Eliademy
- Website type: Online education, e-learning
- Owner: CBTec
- Website: eliademy.com
- Registration: Required
- Users: 50000+ (April 2014)
- Launched: February 11, 2013; 13 years ago
- Current status: Offline

= Eliademy =

Eliademy [əlɪaˈdəmi] was a free online classroom that allowed educators and students to create, share and manage online courses with real-time discussions and task management. Eliademy was based on Moodle (support import in Moodle format), Bootstrap and other open source technologies. Eliademy was unveiled to public in February 2013 by CBTec. Eliademy was available in 32 languages.

== History ==
CBTec was founded in Helsinki, Finland in 2012 by Sotiris Makrygiannis and Sergey Gerasimenko. Following Nokia announcement on choosing Windows Phone as primary OS for its phones, Sotiris Makrygiannis, at the time Director of Open Source Operations, left together with 16 MeeGo colleagues. Their last project in Nokia was award-winning Nokia N9.

Eliademy Android client (also compatible with Moodle LMS) is an open-source project available at GitHub. It was launched with support from Tekes – the Finnish Funding Agency for Technology and Innovation. Eliademy is a part of Digile, Finland's initiative launched in order to create new disruptive digital service in the area of education.

In April 2014, Nordics VC company Inventure has completed an undisclosed seed investment in Eliademy. In June 2014, Eliademy launched a fully localized version in China.

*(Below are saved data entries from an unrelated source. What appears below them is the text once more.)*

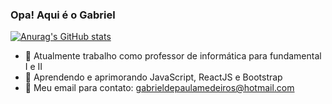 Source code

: ### Opa! Aqui é o Gabriel

[![Anurag's GitHub stats](https://github-readme-stats.vercel.app/api?username=gabrielpmedeiros&show_icons=true&theme=transparent)](https://github.com/anuraghazra/github-readme-stats)

- 🔭 Atualmente trabalho como professor de informática para fundamental I e II
- 🌱 Aprendendo e aprimorando JavaScript, ReactJS e Bootstrap
- 💬 Meu email para contato: gabrieldepaulamedeiros@hotmail.com
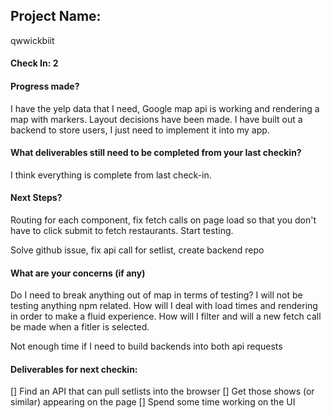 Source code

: ## Project Name:
qwwickbiit

#### Check In: 2


#### Progress made?
I have the yelp data that I need, Google map api is working and rendering a map with markers. Layout decisions have been made. I have built out a backend to store users, I just need to implement it into my app.

#### What deliverables still need to be completed from your last checkin?
I think everything is complete from last check-in.

#### Next Steps?
Routing for each component, fix fetch calls on page load so that you don't have to click submit to fetch restaurants. Start testing.

Solve github issue, fix api call for setlist, create backend repo

#### What are your concerns (if any)
Do I need to break anything out of map in terms of testing? I will not be testing anything npm related. How will I deal with load times and rendering in order to make a fluid experience. How will I filter and will a new fetch call be made when a fitler is selected.

Not enough time if I need to build backends into both api requests

#### Deliverables for next checkin:

[] Find an API that can pull setlists into the browser
[] Get those shows (or similar) appearing on the page
[] Spend some time working on the UI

Eliademy is based on the Open Source Moodle Virtual learning environment. The site is localized to more than 19 languages (including Latin), designed for mobile use.

== Recognition ==
Eliademy has been featured on TechCrunch. and in other sources. In June 2014, it was named by EdTech Europe as one of Europe's 20 fastest growing and most Innovative e-Learning companies. In February 2015 it was selected as Finalist for the 2015 Edison Awards in category "Living, Working and Learning" and received Gold Award during award ceremony in New York in April 2015.

== The end ==

Eliademy service discontinued December 2019 due to financial problems of CBTec.